Nested and parallel loops: a story of scope and control

Introduction

The reason for existence of generators is to write loops. Generators were developed in mid-1970s as an ultimate abstraction of iteration. This page demonstrates one insight of the generator abstraction: the correspondence between the binding scope of a loop variable and the control scope (the evaluation context) of its bound generator. This is the story of nested and parallel loops, inspired by Olin Shiver's ICFP 2005 paper `The Anatomy of a Loop'. Generators make Olin Shiver's story more vivid.

The generators in our story come from the formula yield = exceptions + non-determinism. We will mostly use the Haskell implementation because of more revealing types; porting to OCaml or other languages is straightforward. The basic generator interface defines one (abstract) type GenT e m a and two functions, for yielding and iterating -- along with the observation function.

     -- Basic interface
     
     type GenT e m a  -- abstract
     instance Monad m => Monad (GenT e m)
     instance MonadTrans (GenT e)
     
     type LoopBody e m = e -> m ()
     
     yield    :: Monad m => e -> GenT e m ()
     for_loop :: (MonadTrans t, Monad m, Monad (t m)) => GenT e (t m) () -> LoopBody e (t m) -> t m ()
     
     observe :: (MonadTrans t, Monad m) => t m a -> m a

Gen e m a is the type of computations that yield values of the type e in the monad m, eventually returning the value of the type a. The particular implementation of generators used here requires the monad m be MonadPlus. Likewise the monad transformer t that appears in the signatures of for_loop and observe must be LogicT. Other implementations of the basic generator interface lift these requirements.

The primitive generator yield (along with the fact that Gen e m is a monad) lets us write other generators. In this article, we will use two. One is the generator that enumerates values within a given range. Compared to the familiar Enum a => enumFromTo :: a -> a -> [a], the generator does not create any list, even lazily. Rather, it yields elements as they are being enumerated:

     enumFromToG :: (MonadPlus m, Enum a) => a -> a -> GenT a m ()
     enumFromToG xbeg xend | fromEnum xbeg <= fromEnum xend = 
        yield xbeg >> enumFromToG (succ xbeg) xend
     enumFromToG xbeg xend = return ()

The second sample generator yields labels from an in-order traversal of a tree with integer-labeled leaves. We have seen this generator many times in an earlier page on generators.

     type Label = Int
     in_order2 :: (MonadIO m, MonadPlus m) => Tree -> GenT Label m ()

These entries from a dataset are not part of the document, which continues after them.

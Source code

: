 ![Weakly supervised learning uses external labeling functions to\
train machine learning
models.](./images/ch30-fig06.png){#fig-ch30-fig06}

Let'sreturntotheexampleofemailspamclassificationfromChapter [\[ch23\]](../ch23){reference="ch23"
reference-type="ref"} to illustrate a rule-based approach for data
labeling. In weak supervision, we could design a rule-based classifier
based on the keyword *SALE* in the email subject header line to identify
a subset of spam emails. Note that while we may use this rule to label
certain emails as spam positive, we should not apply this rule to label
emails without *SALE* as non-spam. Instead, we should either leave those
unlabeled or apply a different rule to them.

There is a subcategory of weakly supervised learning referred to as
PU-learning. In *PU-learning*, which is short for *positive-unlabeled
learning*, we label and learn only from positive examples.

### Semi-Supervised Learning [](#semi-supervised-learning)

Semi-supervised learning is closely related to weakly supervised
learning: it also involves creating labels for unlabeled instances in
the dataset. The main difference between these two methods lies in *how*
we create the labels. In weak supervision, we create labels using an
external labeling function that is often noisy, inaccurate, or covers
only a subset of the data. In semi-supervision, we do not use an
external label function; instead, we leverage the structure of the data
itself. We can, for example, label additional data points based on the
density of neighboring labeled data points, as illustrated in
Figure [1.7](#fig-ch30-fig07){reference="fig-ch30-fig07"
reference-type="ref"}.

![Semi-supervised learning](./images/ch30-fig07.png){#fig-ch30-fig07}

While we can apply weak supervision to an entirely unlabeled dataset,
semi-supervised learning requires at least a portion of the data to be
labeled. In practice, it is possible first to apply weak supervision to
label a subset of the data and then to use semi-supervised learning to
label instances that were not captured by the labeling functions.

To perform the iteration, we connect a generator with the consumer of the generated values, that is, with a loop body. The sample loop:

     sl1 = for_loop (enumFromToG 'a' 'e') $ \i -> lift . print $ i

corresponds to the for-loop in Pascal

     for i:='a' to 'e' do writeln(i)

The second sample loop

     for_loop (in_order2 (make_full_tree 3)) $ \i -> lift . print $ i

cannot be idiomatically expressed in Pascal. It can be written however, roughly in the same form, in CLU, which had generators. To execute the overall iterative computation we have to observe it, in a base monad such as IO.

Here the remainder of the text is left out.